As mentioned before, different genders, sexualities, and even races can exist within one system. Sometimes this happens at complete random, others develop from from positive childhood influences, and then other times these changes were bred out of traumatic necessity.
✘ Myth: Inhuman alters are impossible (robots, wolves, ghosts, cats, etc).
Not impossible at all and instead very common. For many children, being a human is scary. It gets them hurt. Being invisible or incapable of feeling, becoming a terrifying entity, a loving creature, or even a shapeshifter can feel infinitely safer and more protective of the whole than fragile humanity. Note: Alters do not come about by conscious choice or planning. They happen within a child’s mind, through their understanding of the universe at the time, unconsciously, and by way of a heavily dissociated surreality. Anything that seems even moderately safer than their current state is fair game inside their survival escapism. Just as human alters can be deaf, blind or have no voice to speak, even within an able-bodied system, inhuman alters who are unable to do similar tasks are just as real, valid and important as the humans. They are protective and significant, not weird or unbelievable.
✘ Myth: All “littles” are broken and damaged. Or, Inversely, all littles are happy, bubbly kids that hold the survivor's “innocence”.

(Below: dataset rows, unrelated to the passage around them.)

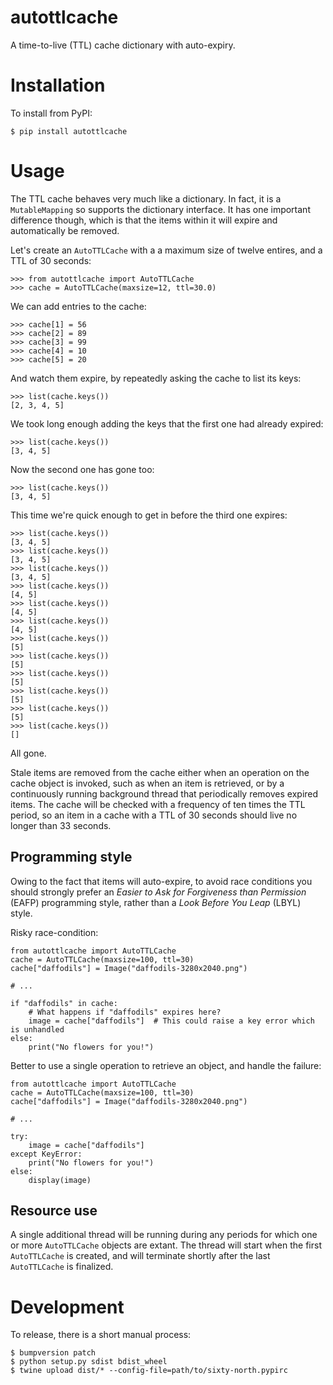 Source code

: # autottlcache

A time-to-live (TTL) cache dictionary with auto-expiry.

# Installation

To install from PyPI:

    $ pip install autottlcache
  
  
# Usage


The TTL cache behaves very much like a dictionary. In fact, it is a `MutableMapping` so supports the
dictionary interface. It has one important difference though, which is that the items within it will
expire and automatically be removed.

Let's create an `AutoTTLCache` with a a maximum size of twelve entires, and a TTL of 30 seconds:

    >>> from autottlcache import AutoTTLCache
    >>> cache = AutoTTLCache(maxsize=12, ttl=30.0)
    
We can add entries to the cache:

    >>> cache[1] = 56
    >>> cache[2] = 89
    >>> cache[3] = 99
    >>> cache[4] = 10
    >>> cache[5] = 20

And watch them expire, by repeatedly asking the cache to list its keys:

    >>> list(cache.keys())
    [2, 3, 4, 5]
    
We took long enough adding the keys that the first one had already expired:
    
    >>> list(cache.keys())
    [3, 4, 5]
    
Now the second one has gone too:
    
    >>> list(cache.keys())
    [3, 4, 5]
    
This time we're quick enough to get in before the third one expires:
 
    >>> list(cache.keys())
    [3, 4, 5]
    >>> list(cache.keys())
    [3, 4, 5]
    >>> list(cache.keys())
    [3, 4, 5]
    >>> list(cache.keys())
    [4, 5]
    >>> list(cache.keys())
    [4, 5]
    >>> list(cache.keys())
    [4, 5]
    >>> list(cache.keys())
    [5]
    >>> list(cache.keys())
    [5]
    >>> list(cache.keys())
    [5]
    >>> list(cache.keys())
    [5]
    >>> list(cache.keys())
    [5]
    >>> list(cache.keys())
    []
    
All gone.

Stale items are removed from the cache either when an operation on the cache object is invoked, such
as when an item is retrieved, or by a continuously running background thread that periodically
removes expired items. The cache will be checked with a frequency of ten times the TTL period, so
an item in a cache with a TTL of 30 seconds should live no longer than 33 seconds.

## Programming style

Owing to the fact that items will auto-expire, to avoid race conditions you should strongly prefer
an _Easier to Ask for Forgiveness than Permission_ (EAFP) programming style, rather than a _Look
Before You Leap_ (LBYL) style.

Risky race-condition:

    from autottlcache import AutoTTLCache
    cache = AutoTTLCache(maxsize=100, ttl=30)
    cache["daffodils"] = Image("daffodils-3280x2040.png")
    
    # ...
    
    if "daffodils" in cache:
        # What happens if "daffodils" expires here?
        image = cache["daffodils"]  # This could raise a key error which is unhandled
    else:
        print("No flowers for you!")
        
        
Better to use a single operation to retrieve an object, and handle the failure:

    from autottlcache import AutoTTLCache
    cache = AutoTTLCache(maxsize=100, ttl=30)
    cache["daffodils"] = Image("daffodils-3280x2040.png")
    
    # ...
    
    try:
        image = cache["daffodils"]
    except KeyError:
        print("No flowers for you!")
    else:
        display(image)
        
        
## Resource use

A single additional thread will be running during any periods for which one or more `AutoTTLCache`
objects are extant. The thread will start when the first `AutoTTLCache` is created, and will
terminate shortly after the last `AutoTTLCache` is finalized.


# Development

To release, there is a short manual process:

    $ bumpversion patch
    $ python setup.py sdist bdist_wheel
    $ twine upload dist/* --config-file=path/to/sixty-north.pypirc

*re-accessing our theme here* All humans, systems, and alters are different. Some child parts are deeply traumatized and hardly able to function. While, others' kid parts are the most innocent, endearing, and happy little angels. But there is also every shade in between, and some systems have TONS of kids - up to hundreds even - each vastly different from the other. Happy, sad, energetic, daring, lonely, scared, adventurous, genius, precocious, disabled, shy, athletic, mean, messy, giggly, pristine, posturing, infantile, newborn, brave, hidden, exuberant….. the possibilities are endless in child parts, including their capacity to grow, change and transform.
✘ Myth: “Introjects” are inherently evil and are just like the abuser(s) in that person’s life.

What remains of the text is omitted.